No hará falta imponer un cambio de Régimen, inviable si se respetan los procedimientos establecidos por la Constitución, para que el mero coqueteo con esa posibilidad ocupe el escenario público si la desesperación de Sánchez le lleva a encabezar esa distopía, adornada y camuflada en su letanía sobre una nueva España federal, confederal o lo que le dicte el nacionalismo, que solo le apoyará en el futuro si da pasos en esa dirección: ya tienen indultos y amnistía, condonación de deuda y modelo de financiación propio, la Hacienda exclusiva y el control de sus «fronteras» no son una utopía y queda el paso final, que exigirán y Sánchez asumirá si le va en ello la vida.

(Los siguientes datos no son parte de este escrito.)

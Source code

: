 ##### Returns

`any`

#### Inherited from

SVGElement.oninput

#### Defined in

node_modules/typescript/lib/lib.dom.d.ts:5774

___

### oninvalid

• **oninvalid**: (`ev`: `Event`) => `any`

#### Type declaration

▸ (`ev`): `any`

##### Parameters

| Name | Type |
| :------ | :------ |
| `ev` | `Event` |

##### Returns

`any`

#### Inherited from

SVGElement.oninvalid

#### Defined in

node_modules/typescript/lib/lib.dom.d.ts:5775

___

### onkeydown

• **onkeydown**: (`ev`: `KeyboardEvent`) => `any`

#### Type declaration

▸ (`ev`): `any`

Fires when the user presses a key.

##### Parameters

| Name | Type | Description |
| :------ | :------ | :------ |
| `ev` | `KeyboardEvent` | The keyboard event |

Por ello, cualquier paso en falso del Jefe del Estado acelerará el proceso y, por la misma razón, no se le puede exigir que se la juegue en cada envite lamentable que el caudillo de Ferraz le lance a España y, en consecuencia, al Rey que la simboliza. Es verdad que ha existido y existe la posibilidad de que Felipe VI rechace o se resista a determinadas decisiones que no encajan del todo en el orden constitucional. Y es legítimo preguntarse que, si el argumento de obediencia constitucional le obliga a tragarse algunos sapos, el mismo mandato le faculta para oponerse.
Por ejemplo, a encargar la investidura a alguien que no ha ganado las elecciones y solo puede lograrla pactando en el extranjero acuerdos inconstitucionales con prófugos de la Justicia. Por ejemplo, rechazando desde sus atribuciones internacionales el volantazo diplomático del Gobierno en el Sáhara, entregado a Marruecos sin ninguna explicación, ningún apoyo parlamentario y ninguna contrapartida conocida, como sería el respeto a la españolidad de Ceuta y Melilla, hoy más amenazadas que nunca por Mohamed VI, muy subido por el respaldo de Estados Unidos, Francia o Israel.

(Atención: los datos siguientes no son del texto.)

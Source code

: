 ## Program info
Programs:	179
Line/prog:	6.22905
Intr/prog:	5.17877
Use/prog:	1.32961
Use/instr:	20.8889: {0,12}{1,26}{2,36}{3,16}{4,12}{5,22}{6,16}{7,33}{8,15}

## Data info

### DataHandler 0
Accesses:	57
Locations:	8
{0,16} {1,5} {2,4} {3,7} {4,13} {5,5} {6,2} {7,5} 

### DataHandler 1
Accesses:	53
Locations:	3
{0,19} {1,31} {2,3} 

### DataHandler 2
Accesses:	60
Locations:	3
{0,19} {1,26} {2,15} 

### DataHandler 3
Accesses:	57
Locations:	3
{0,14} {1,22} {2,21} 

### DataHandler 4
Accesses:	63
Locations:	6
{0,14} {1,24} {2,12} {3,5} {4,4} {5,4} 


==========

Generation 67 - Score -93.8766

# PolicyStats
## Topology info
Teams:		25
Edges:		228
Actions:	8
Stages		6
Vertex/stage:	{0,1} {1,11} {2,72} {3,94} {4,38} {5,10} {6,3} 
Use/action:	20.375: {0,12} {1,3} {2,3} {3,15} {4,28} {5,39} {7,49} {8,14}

Por ejemplo, a suscribir sin más el abandono del eje atlántico en favor de Pekín y las consecuencias que ello tiene para la posición internacional de España, hoy considerada un socio poco fiable, cuando no un rival, por las potencias a las que tanto les costó aceptarnos en el club.
Y por ejemplo, desde luego que al asalto marroquí a las ciudades autónomas españolas en África, cuyo papel en la Nación desde hace cuatro siglos es innegociable: son españolas antes de que existiera incluso Marruecos, que las siente como España a Gibraltar aunque la comparación es la misma que entre un huevo y una castaña.
En todos esos lances es verosímil que el Rey tenga un discurso propio y que además sienta la necesidad de darlo a conocer, a sabiendas del riesgo de que la sociedad española deje de verle como el fiel de la balanza y le perciba como un «mandao» del presidente más detestado de la historia: una cosa es el respeto al reparto de tareas previsto en la Carta Magna, con un Rey que reina pero no gobierna; y otra permanecer en silencio cuando se subasta la esencia que explica a su propia institución.
No se le puede pedir que se pegue con un presidente frívolo, soberbio e incompetente que, además, es sospechoso de ser objeto de chantajes por la inteligencia marroquí y de alinearse internacionalmente con los intereses bastardos de su sosias Zapatero; pero tampoco que se trague ad aeternum el desguace moral, político y legal de España sin ofrecer una inteligente respuesta. Que no avale el conflicto deseado por la extrema izquierda y alimente un choque civil indeseado, desde luego, pero emita el sutil mensaje de que, pese a todo, alguien queda ahí al fondo si todo se tuerce definitivamente.
No es sencillo, claro, y toda la paciencia hacia Felipe VI está justificada. Pero para eso es el Rey, y saber encontrar el camino correcto sin romper ningún plato es tarea suya.